Karanlık bir gün. Beyazı çokça çalınmışından.
– “Yağmuru özledim” diyor. Yağmura daha çok var.
Özlediği yağmur, yağmur kokusu. Yağmur her şeyi temizler. Tozu, kiri, kanı, pisliği. Kokusu her kokuyu ölümün kokusunu bastırır.
– “Rahmet eylesin”. Ondan mı acaba? Ölümün toprakta bile bıraktığını. Sessiz zamanlar.
– “İnsanın içine yağmur yağar mı?” soruyor.
Yağar yağıyor olmalı. İnsanın içinde ölenlerin bir tarafı, bir yeri, bir şeyler ölenlerin, ölen duyguların ölüm kokusu hep genizde kalmaz kalmamalı.

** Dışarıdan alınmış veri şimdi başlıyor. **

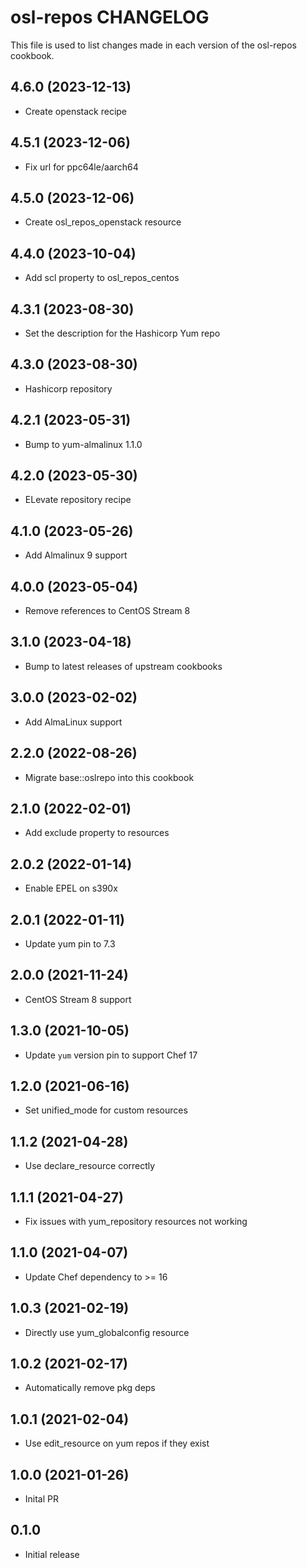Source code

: # osl-repos CHANGELOG

This file is used to list changes made in each version of the osl-repos cookbook.

4.6.0 (2023-12-13)
------------------
- Create openstack recipe

4.5.1 (2023-12-06)
------------------
- Fix url for ppc64le/aarch64

4.5.0 (2023-12-06)
------------------
- Create osl_repos_openstack resource

4.4.0 (2023-10-04)
------------------
- Add scl property to osl_repos_centos

4.3.1 (2023-08-30)
------------------
- Set the description for the Hashicorp Yum repo

4.3.0 (2023-08-30)
------------------
- Hashicorp repository

4.2.1 (2023-05-31)
------------------
- Bump to yum-almalinux 1.1.0

4.2.0 (2023-05-30)
------------------
- ELevate repository recipe

4.1.0 (2023-05-26)
------------------
- Add Almalinux 9 support

4.0.0 (2023-05-04)
------------------
- Remove references to CentOS Stream 8

3.1.0 (2023-04-18)
------------------
- Bump to latest releases of upstream cookbooks

3.0.0 (2023-02-02)
------------------
- Add AlmaLinux support

2.2.0 (2022-08-26)
------------------
- Migrate base::oslrepo into this cookbook

2.1.0 (2022-02-01)
------------------
- Add exclude property to resources

2.0.2 (2022-01-14)
------------------
- Enable EPEL on s390x

2.0.1 (2022-01-11)
------------------
- Update yum pin to 7.3

2.0.0 (2021-11-24)
------------------
- CentOS Stream 8 support

1.3.0 (2021-10-05)
------------------
- Update `yum` version pin to support Chef 17

1.2.0 (2021-06-16)
------------------
- Set unified_mode for custom resources

1.1.2 (2021-04-28)
------------------
- Use declare_resource correctly

1.1.1 (2021-04-27)
------------------
- Fix issues with yum_repository resources not working

1.1.0 (2021-04-07)
------------------
- Update Chef dependency to >= 16

1.0.3 (2021-02-19)
------------------
- Directly use yum_globalconfig resource

1.0.2 (2021-02-17)
------------------
- Automatically remove pkg deps

1.0.1 (2021-02-04)
------------------
- Use edit_resource on yum repos if they exist

1.0.0 (2021-01-26)
------------------
- Inital PR 

## 0.1.0

- Initial release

– “İnsanın içine yağmur yağar” böyle söylemem lazım. Söylemiş gibi yapıp susuyorum. Ne dediğimi anlamış gibi susuyor.
Gözlerine bakıyorum. Şimşekler çakıyor gözlerinde o sessizlikte. İçine yağmur yağıyor olmalı. Şakır şakır bir sağanak olmalı hem de. Gülümsüyor.
İçimde çisiltili bir yağmur onunkine benzemiyor. Onun ki kadar çoşkulu değil.
Bir serinlik yürekte.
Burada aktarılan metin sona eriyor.